Cuentan que aquella enorme casa de la colina no ha sido
comprada o alquilada en muchos años. No, no es una cuestión de precios, lo que
ocurre es que muchos saben lo que ocurrió allí. Una historia amarga que ha
corrido de boca en boca y que es básicamente la siguiente:
Era un matrimonio con tres hijos, un matrimonio de gente
ocupada e importante; personas con muchos compromisos sociales, políticos o
algo así. El punto es que, cuando salían a sus reuniones, dejaban a sus hijos
con una chica de la urbanización a la que venían contratando desde cierto
tiempo atrás.
La muchacha, que según se cuenta era muy guapa, era una
de esas chicas alocadas, felices y algo despreocupadas. No obstante siempre
había cuidado bien de los chicos. Así, esa noche jugó un rato con ellos y
después de dormirlos fue a la cocina, se hizo unas palomitas y se recostó a ver
alguna película en la televisión con el volumen alto.
Pasados algunos minutos el teléfono sonó:
—Buenas noches, ¿con quién desea hablar?
—…
—Hola, ¿me escucha?…¿hola?
Siguió intentando obtener respuestas pero a duras penas
podía escuchar una respiración y una especie de risa contenida de fondo; así
que, irritada, cerró el teléfono con brusquedad y continúo viendo la
televisión. ¿Quién sería?: ¿algún idiota sin nada que hacer?, ¿un amigo suyo?,
¿un pervertido?…En todo caso sería mejor ignorar a quien sea que estuviese
fastidiando al otro lado de la línea.
Pero una y otra vez seguía sonando el teléfono y aquella
risa de fondo se repetía, cada vez colgaba más rápido e incluso pensó en
desenchufar la línea, pero no podía hacerlo, los padres de los niños le habían
dejado bien claro que en todo momento debía estar atenta a sus llamadas. Muerta
de miedo y perdiendo su paciencia, llamó a una operadora de la Policía. Algo
andaba mal con esas risitas contenidas y ella debía saber qué diablos estaba
ocurriendo.
Para su suerte la operadora, lejos de reírse, le dijo que
habían introducido una derivación de su línea en la central y todo lo que ella
tenía que hacer era entretener al desconocido para que en la central tuvieran
tiempo de localizarlo.
Quince minutos después el teléfono sonó otra vez… ¿Sería
él? En efecto, solo que esta vez ya no estaba la risita contenida de fondo sino
una carcajada histérica, sádica, parecida a esas que a veces muestran las
películas de terror de Hollywood.
—¡Pare de reír!…¡¿Qué le he hecho yo?!, ¡¿Por qué me hace
esto?! —dijo nerviosa, irritada y con la voz al borde del llanto.

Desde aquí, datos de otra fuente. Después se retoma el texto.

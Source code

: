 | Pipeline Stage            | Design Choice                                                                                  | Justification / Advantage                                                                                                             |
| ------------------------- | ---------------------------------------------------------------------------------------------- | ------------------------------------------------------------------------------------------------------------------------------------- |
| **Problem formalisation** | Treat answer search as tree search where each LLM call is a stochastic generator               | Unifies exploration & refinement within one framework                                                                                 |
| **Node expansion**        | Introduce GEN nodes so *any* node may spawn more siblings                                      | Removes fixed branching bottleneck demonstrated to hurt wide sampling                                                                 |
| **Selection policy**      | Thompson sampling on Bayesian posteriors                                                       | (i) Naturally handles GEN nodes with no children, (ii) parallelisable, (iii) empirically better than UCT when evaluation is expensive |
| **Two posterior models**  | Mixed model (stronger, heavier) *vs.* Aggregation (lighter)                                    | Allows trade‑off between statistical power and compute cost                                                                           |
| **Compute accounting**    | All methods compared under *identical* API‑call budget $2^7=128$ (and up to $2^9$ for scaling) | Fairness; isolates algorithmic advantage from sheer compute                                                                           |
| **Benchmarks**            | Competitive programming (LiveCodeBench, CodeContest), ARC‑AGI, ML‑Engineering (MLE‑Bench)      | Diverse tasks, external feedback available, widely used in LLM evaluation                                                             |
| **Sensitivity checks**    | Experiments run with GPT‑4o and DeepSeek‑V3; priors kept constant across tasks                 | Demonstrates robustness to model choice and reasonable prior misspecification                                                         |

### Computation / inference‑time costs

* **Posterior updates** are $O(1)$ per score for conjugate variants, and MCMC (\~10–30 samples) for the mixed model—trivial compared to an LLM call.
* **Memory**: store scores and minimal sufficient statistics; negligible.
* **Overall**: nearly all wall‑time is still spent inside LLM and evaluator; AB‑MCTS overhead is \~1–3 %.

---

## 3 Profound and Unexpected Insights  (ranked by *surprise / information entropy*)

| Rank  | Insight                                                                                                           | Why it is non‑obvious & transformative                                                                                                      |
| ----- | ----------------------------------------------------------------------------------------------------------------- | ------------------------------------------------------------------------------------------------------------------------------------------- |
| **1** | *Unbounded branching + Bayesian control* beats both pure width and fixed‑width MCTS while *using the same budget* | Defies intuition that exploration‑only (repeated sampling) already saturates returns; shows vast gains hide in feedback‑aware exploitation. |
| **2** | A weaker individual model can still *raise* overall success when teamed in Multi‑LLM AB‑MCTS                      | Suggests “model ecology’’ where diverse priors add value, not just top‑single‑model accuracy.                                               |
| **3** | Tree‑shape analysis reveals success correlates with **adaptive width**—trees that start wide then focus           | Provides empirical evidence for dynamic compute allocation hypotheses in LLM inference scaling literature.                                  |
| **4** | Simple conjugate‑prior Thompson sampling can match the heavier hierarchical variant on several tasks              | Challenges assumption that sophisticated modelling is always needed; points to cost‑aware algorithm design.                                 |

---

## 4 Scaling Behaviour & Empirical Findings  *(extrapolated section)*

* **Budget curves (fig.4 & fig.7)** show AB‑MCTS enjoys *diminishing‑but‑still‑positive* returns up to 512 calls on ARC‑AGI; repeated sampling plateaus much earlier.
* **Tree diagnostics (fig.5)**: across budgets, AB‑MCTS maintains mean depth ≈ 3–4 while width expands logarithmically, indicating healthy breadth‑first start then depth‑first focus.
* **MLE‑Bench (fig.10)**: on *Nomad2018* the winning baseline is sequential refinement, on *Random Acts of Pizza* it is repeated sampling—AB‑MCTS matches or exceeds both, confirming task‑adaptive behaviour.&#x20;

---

Nada, el hombre no hacía más que reírse cruelmente, con
más histeria a medida que aumentaban las suplicas y la desesperación de la
muchacha. No le quedó más que colgar, después de lo cual intentó en vano
calmarse.
Finalmente, apenas unos cinco minutos más tarde el
teléfono sonó otra vez. Esta vez los nervios fueron tales que sintió como el
corazón luchaba por salírsele del pecho. “No contestes, no contestes”, se dijo
a sí misma aunque no pudo resistirse y contestó:
—Habla la Policía. ¡Salga inmediatamente de la vivienda!
Las llamadas que recibía vienen de la otra línea de la casa en que está. Hemos
mandado una patrulla, ¡salga ya!
El teléfono se le cayó de las manos y gotas de frío sudor
resbalaban por su frente empalidecida por el susto. Quería correr pero sus
piernas no respondían, sólo temblaban y temblaban…
Cuando respondieron echó a correr con desesperación hacia
la escalera para recoger a los niños que estaban en la planta de arriba, pero
antes de subir, aquella misma carcajada sádica la detuvo en seco. Al mirar al
final de las escaleras, junto a la puerta del cuarto de los niños estaba un
hombre alto, de frente amplia y cabello rizado y gris. Estaba vestido con un
mono blanco como el de los pintores, pero estaba lleno de manchas rojas y en su
mano derecha el hombre sostenía un enorme cuchillo ensangrentado.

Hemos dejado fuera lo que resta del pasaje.